CouchDB: Databases and Documents

This is part 2 in a series of posts that describe our investigation into CouchDB as a solution to several database related performance issues facing the TextMe application.

<< Part 1: A Case Study Part 3: Views – The Advantages >>

CouchDB is a document oriented database. A document oriented database stores information as documents of related data. All of the data within a document is self contained, and does not rely on data in other documents within the database. This can be quite a shift if you’re used to working with a relational database, where data is broken up in to multiple rows existing in multiple tables, limiting (or eliminating) the duplication of data. Although radically different, the document oriented approach is a very good fit for many applications. For some applications, data integrity is not the primary concern. Such applications can work just fine without the restrictions provided by a relational database, which were designed to preserve data integrity. Instead, giving up these restrictions lets document oriented databases provide functionality that is difficult, if not impossible to provide with a relational database. For example, it is trivial to setup a cluster of document oriented databases, making it easier to deal with certain scalability and fault tolerance issues. Such clusters can theoretically provide you with limitless disk space and processing power. This is the primary reason why document oriented databases (or key/value pair databases) are becoming the standard for data storage in the cloud.

There are plenty of articles on the web describing the benefits of using a document oriented or key/value pair database, so I won’t re-hash any of that information here.

Databases

Creating a new database in CouchDB is a simple process, with no overhead. In fact, it’s as simple as issuing a single HTTP request.

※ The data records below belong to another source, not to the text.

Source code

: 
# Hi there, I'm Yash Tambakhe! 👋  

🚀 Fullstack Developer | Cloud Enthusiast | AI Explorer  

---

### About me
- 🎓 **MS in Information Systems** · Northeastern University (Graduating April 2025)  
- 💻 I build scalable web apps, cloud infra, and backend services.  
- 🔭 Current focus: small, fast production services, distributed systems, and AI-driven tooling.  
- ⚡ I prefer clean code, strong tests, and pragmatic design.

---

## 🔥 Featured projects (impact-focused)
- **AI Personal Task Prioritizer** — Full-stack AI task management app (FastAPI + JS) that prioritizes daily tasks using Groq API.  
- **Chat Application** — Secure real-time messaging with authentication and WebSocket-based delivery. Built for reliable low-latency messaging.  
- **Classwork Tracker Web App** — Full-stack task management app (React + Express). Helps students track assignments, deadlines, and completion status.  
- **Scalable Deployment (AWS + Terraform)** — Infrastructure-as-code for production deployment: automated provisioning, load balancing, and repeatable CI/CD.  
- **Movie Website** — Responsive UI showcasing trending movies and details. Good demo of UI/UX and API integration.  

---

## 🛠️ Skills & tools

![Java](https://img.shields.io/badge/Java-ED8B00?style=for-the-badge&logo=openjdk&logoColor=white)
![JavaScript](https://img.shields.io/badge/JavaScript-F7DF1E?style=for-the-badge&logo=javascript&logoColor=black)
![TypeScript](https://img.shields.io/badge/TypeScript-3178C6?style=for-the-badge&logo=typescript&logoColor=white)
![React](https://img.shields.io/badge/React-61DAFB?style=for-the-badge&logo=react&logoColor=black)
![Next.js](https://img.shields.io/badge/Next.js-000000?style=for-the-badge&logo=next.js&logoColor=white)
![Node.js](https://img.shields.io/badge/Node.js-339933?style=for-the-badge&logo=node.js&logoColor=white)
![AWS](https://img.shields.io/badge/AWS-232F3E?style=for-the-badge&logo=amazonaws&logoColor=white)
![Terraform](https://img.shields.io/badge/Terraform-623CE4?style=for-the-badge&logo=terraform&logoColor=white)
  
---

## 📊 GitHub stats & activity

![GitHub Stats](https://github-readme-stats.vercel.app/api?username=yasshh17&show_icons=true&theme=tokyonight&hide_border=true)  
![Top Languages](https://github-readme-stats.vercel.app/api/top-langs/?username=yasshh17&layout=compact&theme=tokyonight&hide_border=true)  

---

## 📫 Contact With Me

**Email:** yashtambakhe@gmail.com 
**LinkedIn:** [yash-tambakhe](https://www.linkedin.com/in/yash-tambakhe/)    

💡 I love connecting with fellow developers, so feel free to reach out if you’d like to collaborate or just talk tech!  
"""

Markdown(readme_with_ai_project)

curl -X PUT http://127.0.0.1:5984/my_database

There appears to be no penalty for hosting many databases within the same CouchDB server, as opposed to storing all of the documents within a single database. We took advantage of this when migrating data into CouchDB. Three very large tables were the focus of this migration, each containing between 3 to 50 million rows. We decided to store the data from each table in its own database. The data within these tables are completely unrelated, so we would never need to view data from one database combined with another. If they were related, we would have combined the tables into a single database, as CouchDB cannot create views across multiple databases. Also, storing each set of data in its own database provides additional flexibility. During the migration process, there were several points where we changed the structure of the documents. Having the ability to easily delete the affected database and re-populate it, without affecting any other document types, came in handy. With multiple databases, we have the flexibility to change the replication schedule for one database to be different from the others. It also makes it easy to move one or more databases to another server, should we ever choose to do so.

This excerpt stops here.